Sainte-Colline, Gabriel Chevallier

Excellent Gabriel Chevallier ! 

Lectrice bygmalionâtre, si tu as la chance de goûter la plume d’un Roger Martin du Gard, d’un Alphonse Allais, d’un Jules Vallès ou d’un Alphonse Boudard, je te conseille vivement de foncer sur cézig…
Après avoir découvert ce Nouvel-Ami il y a peu avec La Peur, ce terrible livre sur Sa Grande Guerre - le coeur me faut encore rien qu’à l’évoquer tant ce fut poignant et réaliste -, je me suis épris de ce talentueux autobiographe, ce parfait écrivain que j’avais superbement ignoré jusqu’à présent. Je n’ai même pas lu Clochemerle ; impardonnable !

Quoi qu’il en soit, Sainte-Colline est un établissement scolaire (j’ai failli écrire pénitencier) tenu par une brigade de curés de l’ordre des Trinitaires. C’est un collège et aussi un pensionnat dans lequel la petite bourgeoisie avoisinante a l’habitude de se débarrasser de sa progéniture pendant presque un an. 
Attention, ambiance rugueuse pour les chères têtes blondes ; être pencu chez les curés en 1912, t’as mêm’ pas idée du parcours !
Nous allons donc passer une année scolaire (1912-1913) à Sainte-Colline avec toute une clique de chenapans. Ils sont tous là, les malins, les grands, les petits, les crapules, les faillots, les têtes dures, les caïds, les pleurnichards, etc. Et plus les conditions sont défavorables, et plus les conneries sont pittoresques. Un chassé-croisé entre la rigoureuse vigilance des matons cléricaux et l’incroyable imagination des cancres résolus, dès lors qu’il s’agit de trouver une bonne connerie à faire.
La cuvée Sainte-Colline 1912 est donc parfaite à ce point de vue car ces mômes sont cruels, émouvants, perfides, innocents, pervers, attachants et invariablement dotés d’une imagination sans bornes pour foutre la scaille dans la boutique des curés. Des mômes, quoi.

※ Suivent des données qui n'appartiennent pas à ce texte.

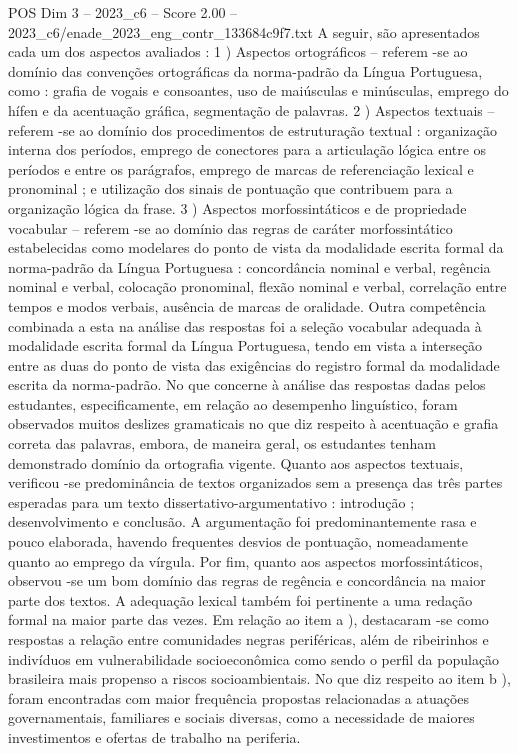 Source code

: \begin{textsample}{POS Dim 3 – 2023\_c6 – Score 2.00 – 2023\_c6/enade\_2023\_eng\_contr\_133684c9f7.txt}
A seguir, são apresentados cada um dos aspectos avaliados : 1 ) Aspectos ortográficos – referem -se ao domínio das convenções ortográficas da norma-padrão da Língua Portuguesa, como : grafia de vogais e consoantes, uso de maiúsculas e minúsculas, emprego do hífen e da acentuação gráfica, segmentação de palavras. 2 ) Aspectos textuais – referem -se ao domínio dos procedimentos de estruturação textual : organização interna dos períodos, emprego de conectores para a articulação lógica entre os períodos e entre os parágrafos, emprego de marcas de referenciação lexical e pronominal ; e utilização dos sinais de pontuação que contribuem para a organização lógica da frase. 3 ) Aspectos morfossintáticos e de propriedade vocabular – referem -se ao domínio das regras de caráter morfossintático estabelecidas como modelares do ponto de vista da modalidade escrita formal da norma-padrão da Língua Portuguesa : concordância nominal e verbal, regência nominal e verbal, colocação pronominal, flexão nominal e verbal, correlação entre tempos e modos verbais, ausência de marcas de oralidade.
Outra competência combinada a esta na análise das respostas foi a seleção vocabular adequada à modalidade escrita formal da Língua Portuguesa, tendo em vista a interseção entre as duas do ponto de vista das exigências do registro formal da modalidade escrita da norma-padrão.
No que concerne à análise das respostas dadas pelos estudantes, especificamente, em relação ao desempenho linguístico, foram observados muitos deslizes gramaticais no que diz respeito à acentuação e grafia correta das palavras, embora, de maneira geral, os estudantes tenham demonstrado domínio da ortografia vigente.
Quanto aos aspectos textuais, verificou -se predominância de textos organizados sem a presença das três partes esperadas para um texto dissertativo-argumentativo : introdução ; desenvolvimento e conclusão.
A argumentação foi predominantemente rasa e pouco elaborada, havendo frequentes desvios de pontuação, nomeadamente quanto ao emprego da vírgula.
Por fim, quanto aos aspectos morfossintáticos, observou -se um bom domínio das regras de regência e concordância na maior parte dos textos.
A adequação lexical também foi pertinente a uma redação formal na maior parte das vezes.
Em relação ao item a ), destacaram -se como respostas a relação entre comunidades negras periféricas, além de ribeirinhos e indivíduos em vulnerabilidade socioeconômica como sendo o perfil da população brasileira mais propenso a riscos socioambientais.
No que diz respeito ao item b ), foram encontradas com maior frequência propostas relacionadas a atuações governamentais, familiares e sociais diversas, como a necessidade de maiores investimentos e ofertas de trabalho na periferia.

\end{textsample}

L’ami Gabriel Chevallier eut pu se contenter d’en rester là, et cet excellent bouquin écrit en 1937 établissait nonobstant un superbe et très littéraire témoignage de sa scolarité à Valmonciel  (Saint Chamond, 42400). Mais il fait encore mieux dans ce livre, il propose une étude extrêmement fine sur les us&coutumes des curetons sous Pie X et Poincaré.
Si les turpitudes des mômes du pensionnat sont incontournables, le détail de la vie et des tourments de leurs professeurs et des surveillants n’en est pas moins important. Figure-toi que tu vas passer la moitié du temps dans la tête de ces bons Pères…
Il y a des pages poignantes sur le désarroi des prêtres face aux contingences de tous les êtres sexués ; les doutes, les rebellions chez quelques-uns en phase de burn-out aigu.
Il y a d’autres pages, au contraire, qui dépeignent des monstres totalement convaincus, droits dans leurs bottes et intransigeants comme tout bon émule de Saint Ignace de Loyola se doit de présenter.
Il y a même le Père Bricole, le seul véritable chrétien de toute cette engeance curetonne, l’ami des fracassés et des oisillons tombés du nid. Ce brave P. Bricole est tellement sympa que c'en est suspect ; un imam comme ça, c'est pas normal !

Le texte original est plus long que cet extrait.